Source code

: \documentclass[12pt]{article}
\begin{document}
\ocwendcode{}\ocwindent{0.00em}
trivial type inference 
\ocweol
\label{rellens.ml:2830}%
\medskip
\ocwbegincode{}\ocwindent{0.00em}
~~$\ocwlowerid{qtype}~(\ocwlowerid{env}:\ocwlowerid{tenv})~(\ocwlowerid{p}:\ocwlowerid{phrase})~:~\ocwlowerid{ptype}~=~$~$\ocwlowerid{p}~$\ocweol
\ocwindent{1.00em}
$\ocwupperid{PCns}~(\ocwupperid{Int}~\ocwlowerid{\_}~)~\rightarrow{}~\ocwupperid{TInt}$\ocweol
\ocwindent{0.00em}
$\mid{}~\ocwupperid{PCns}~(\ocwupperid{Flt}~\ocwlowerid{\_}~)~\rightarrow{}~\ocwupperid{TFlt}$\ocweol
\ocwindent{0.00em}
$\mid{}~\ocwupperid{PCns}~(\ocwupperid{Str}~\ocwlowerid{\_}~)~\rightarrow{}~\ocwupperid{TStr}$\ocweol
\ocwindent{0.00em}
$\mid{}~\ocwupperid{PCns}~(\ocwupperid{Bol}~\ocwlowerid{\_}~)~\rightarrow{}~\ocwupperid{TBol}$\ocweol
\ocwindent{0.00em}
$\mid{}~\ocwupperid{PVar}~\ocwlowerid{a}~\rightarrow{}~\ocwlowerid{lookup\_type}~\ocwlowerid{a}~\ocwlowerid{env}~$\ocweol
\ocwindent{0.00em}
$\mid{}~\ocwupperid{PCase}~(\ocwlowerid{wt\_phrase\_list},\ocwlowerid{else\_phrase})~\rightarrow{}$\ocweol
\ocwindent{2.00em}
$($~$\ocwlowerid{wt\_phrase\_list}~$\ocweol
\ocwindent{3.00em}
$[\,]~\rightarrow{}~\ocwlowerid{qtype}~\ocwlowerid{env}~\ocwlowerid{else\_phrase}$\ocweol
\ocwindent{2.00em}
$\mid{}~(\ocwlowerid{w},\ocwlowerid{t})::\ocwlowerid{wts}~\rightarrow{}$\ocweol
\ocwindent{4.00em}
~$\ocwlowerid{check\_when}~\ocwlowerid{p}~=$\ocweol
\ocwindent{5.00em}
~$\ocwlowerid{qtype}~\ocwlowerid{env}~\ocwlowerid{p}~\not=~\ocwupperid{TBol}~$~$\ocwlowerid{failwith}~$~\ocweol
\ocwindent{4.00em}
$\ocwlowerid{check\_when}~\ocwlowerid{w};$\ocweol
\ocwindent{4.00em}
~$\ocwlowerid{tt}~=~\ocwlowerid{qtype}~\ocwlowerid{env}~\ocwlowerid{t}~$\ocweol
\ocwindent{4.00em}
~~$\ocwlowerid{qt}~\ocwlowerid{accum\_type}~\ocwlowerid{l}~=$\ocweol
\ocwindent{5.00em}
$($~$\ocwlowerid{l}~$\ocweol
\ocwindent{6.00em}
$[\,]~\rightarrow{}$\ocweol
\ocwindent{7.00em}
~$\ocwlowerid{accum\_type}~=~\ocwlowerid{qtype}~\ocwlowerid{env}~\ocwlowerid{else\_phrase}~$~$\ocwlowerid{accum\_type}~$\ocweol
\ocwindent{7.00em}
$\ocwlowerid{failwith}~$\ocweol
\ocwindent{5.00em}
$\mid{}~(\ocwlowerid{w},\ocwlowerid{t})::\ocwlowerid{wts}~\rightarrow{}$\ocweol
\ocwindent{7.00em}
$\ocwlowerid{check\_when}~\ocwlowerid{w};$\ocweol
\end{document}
******************************
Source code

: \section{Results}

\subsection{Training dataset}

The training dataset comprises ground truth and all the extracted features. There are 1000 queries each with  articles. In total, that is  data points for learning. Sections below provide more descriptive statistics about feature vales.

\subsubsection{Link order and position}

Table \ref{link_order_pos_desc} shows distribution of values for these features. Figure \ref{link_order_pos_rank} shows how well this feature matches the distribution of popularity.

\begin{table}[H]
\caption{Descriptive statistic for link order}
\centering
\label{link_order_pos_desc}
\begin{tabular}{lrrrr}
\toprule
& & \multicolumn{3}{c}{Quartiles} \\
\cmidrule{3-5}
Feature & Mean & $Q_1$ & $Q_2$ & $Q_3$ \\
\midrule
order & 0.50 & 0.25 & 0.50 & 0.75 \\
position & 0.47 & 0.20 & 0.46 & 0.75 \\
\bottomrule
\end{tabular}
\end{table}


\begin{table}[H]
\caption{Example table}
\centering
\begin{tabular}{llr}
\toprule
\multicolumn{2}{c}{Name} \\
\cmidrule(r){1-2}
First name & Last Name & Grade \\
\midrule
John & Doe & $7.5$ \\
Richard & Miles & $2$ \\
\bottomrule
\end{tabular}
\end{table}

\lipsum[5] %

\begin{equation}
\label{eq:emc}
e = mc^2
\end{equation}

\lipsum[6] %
******************************
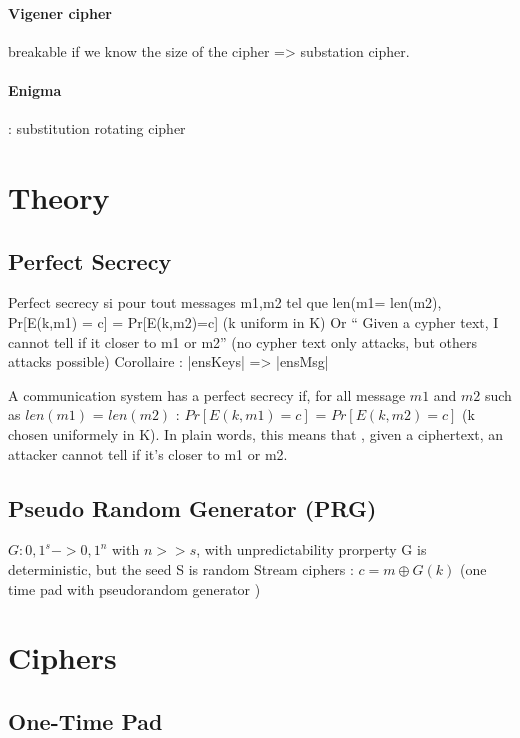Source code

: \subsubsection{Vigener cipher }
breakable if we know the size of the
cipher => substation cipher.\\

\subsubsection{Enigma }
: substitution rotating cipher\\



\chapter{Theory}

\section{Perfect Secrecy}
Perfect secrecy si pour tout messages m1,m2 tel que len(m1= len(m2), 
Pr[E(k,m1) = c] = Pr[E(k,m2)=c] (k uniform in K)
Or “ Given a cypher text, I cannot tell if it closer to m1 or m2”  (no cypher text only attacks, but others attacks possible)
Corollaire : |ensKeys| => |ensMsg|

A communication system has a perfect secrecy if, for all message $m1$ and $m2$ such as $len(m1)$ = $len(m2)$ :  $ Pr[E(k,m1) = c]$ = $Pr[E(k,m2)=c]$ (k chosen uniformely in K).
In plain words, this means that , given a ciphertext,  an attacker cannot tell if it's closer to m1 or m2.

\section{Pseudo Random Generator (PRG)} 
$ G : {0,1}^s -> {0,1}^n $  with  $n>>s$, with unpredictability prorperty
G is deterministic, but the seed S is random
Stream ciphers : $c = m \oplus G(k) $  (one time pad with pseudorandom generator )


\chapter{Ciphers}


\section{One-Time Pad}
******************************
§ **EXERCISE BRIEF**: Copy each line above where "tell" appears.

§ **PROBLEM SOLUTION**:
Or “ Given a cypher text, I cannot tell if it closer to m1 or m2”  (no cypher text only attacks, but others attacks possible)
In plain words, this means that , given a ciphertext,  an attacker cannot tell if it's closer to m1 or m2.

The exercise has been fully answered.